Semantics is the study of meaning. Semantics often throws me for a loop. It’s possible to draw a meaning from something that’s the complete opposite of the intention. Take today, for instance. Good Friday? Wait, Jesus died on Good Friday, right? To someone who doesn’t understand what His death means for us, calling it “good” might seem odd. I’ve gotta think the disciples would probably have called it a Terrible, Horrible, No Good, Very Bad Friday. They were living in the middle of the story. You’d have to know the end of the story–that Jesus defeated death on Easter Sunday–to agree that Friday was indeed good.
We’re living life in the middle of God’s story, so it can make some of the end-truths hard to comprehend. I saw a bumper sticker the other day that read, “Don’t believe everything you think.” That’s a good one for me to remember. Conversely, you might also say “Don’t over-think everything you believe.” His ways are not my ways (Isaiah 55:8), so even if I don’t completely understand everything the bible says, in faith I can still believe it and ask the Holy Spirit to reveal the truth. Jesus told his disciples: “I have much more to say to you, more than you can now bear. But when He, the Spirit of truth, comes, He will guide you into all truth.” (John 16:12-13)

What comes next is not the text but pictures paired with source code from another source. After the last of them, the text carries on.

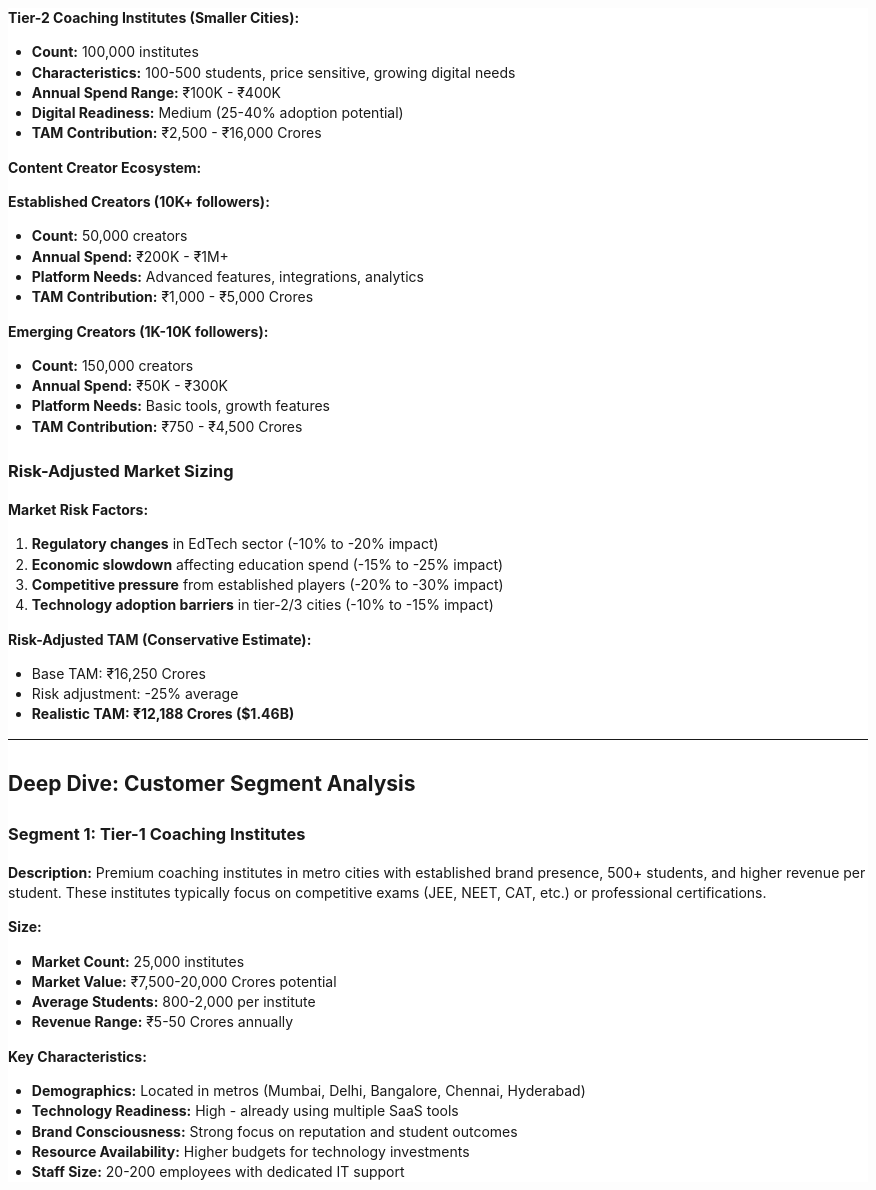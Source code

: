 **Tier-2 Coaching Institutes (Smaller Cities):**
- **Count:** 100,000 institutes
- **Characteristics:** 100-500 students, price sensitive, growing digital needs
- **Annual Spend Range:** ₹100K - ₹400K
- **Digital Readiness:** Medium (25-40% adoption potential)
- **TAM Contribution:** ₹2,500 - ₹16,000 Crores

**Content Creator Ecosystem:**

**Established Creators (10K+ followers):**
- **Count:** 50,000 creators
- **Annual Spend:** ₹200K - ₹1M+
- **Platform Needs:** Advanced features, integrations, analytics
- **TAM Contribution:** ₹1,000 - ₹5,000 Crores

**Emerging Creators (1K-10K followers):**
- **Count:** 150,000 creators
- **Annual Spend:** ₹50K - ₹300K
- **Platform Needs:** Basic tools, growth features
- **TAM Contribution:** ₹750 - ₹4,500 Crores

### Risk-Adjusted Market Sizing

**Market Risk Factors:**
1. **Regulatory changes** in EdTech sector (-10% to -20% impact)
2. **Economic slowdown** affecting education spend (-15% to -25% impact)
3. **Competitive pressure** from established players (-20% to -30% impact)
4. **Technology adoption barriers** in tier-2/3 cities (-10% to -15% impact)

**Risk-Adjusted TAM (Conservative Estimate):**
- Base TAM: ₹16,250 Crores
- Risk adjustment: -25% average
- **Realistic TAM: ₹12,188 Crores ($1.46B)**

---

## Deep Dive: Customer Segment Analysis

### Segment 1: Tier-1 Coaching Institutes

**Description:**
Premium coaching institutes in metro cities with established brand presence, 500+ students, and higher revenue per student. These institutes typically focus on competitive exams (JEE, NEET, CAT, etc.) or professional certifications.

**Size:**
- **Market Count:** 25,000 institutes
- **Market Value:** ₹7,500-20,000 Crores potential
- **Average Students:** 800-2,000 per institute
- **Revenue Range:** ₹5-50 Crores annually

**Key Characteristics:**
- **Demographics:** Located in metros (Mumbai, Delhi, Bangalore, Chennai, Hyderabad)
- **Technology Readiness:** High - already using multiple SaaS tools
- **Brand Consciousness:** Strong focus on reputation and student outcomes
- **Resource Availability:** Higher budgets for technology investments
- **Staff Size:** 20-200 employees with dedicated IT support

It’s actually exciting (and kind) that God doesn’t dump all spiritual understanding on us at once. Getting to know Him is a quest, a journey, an adventure. Every piece of the puzzle brings us a little closer to Him. There is treasure and truth to be discovered as the story unfolds… but we won’t find it if we don’t look. We won’t come any closer to knowing unless we ask the questions. Yes, Good Friday is good… but it’s not as good as it gets.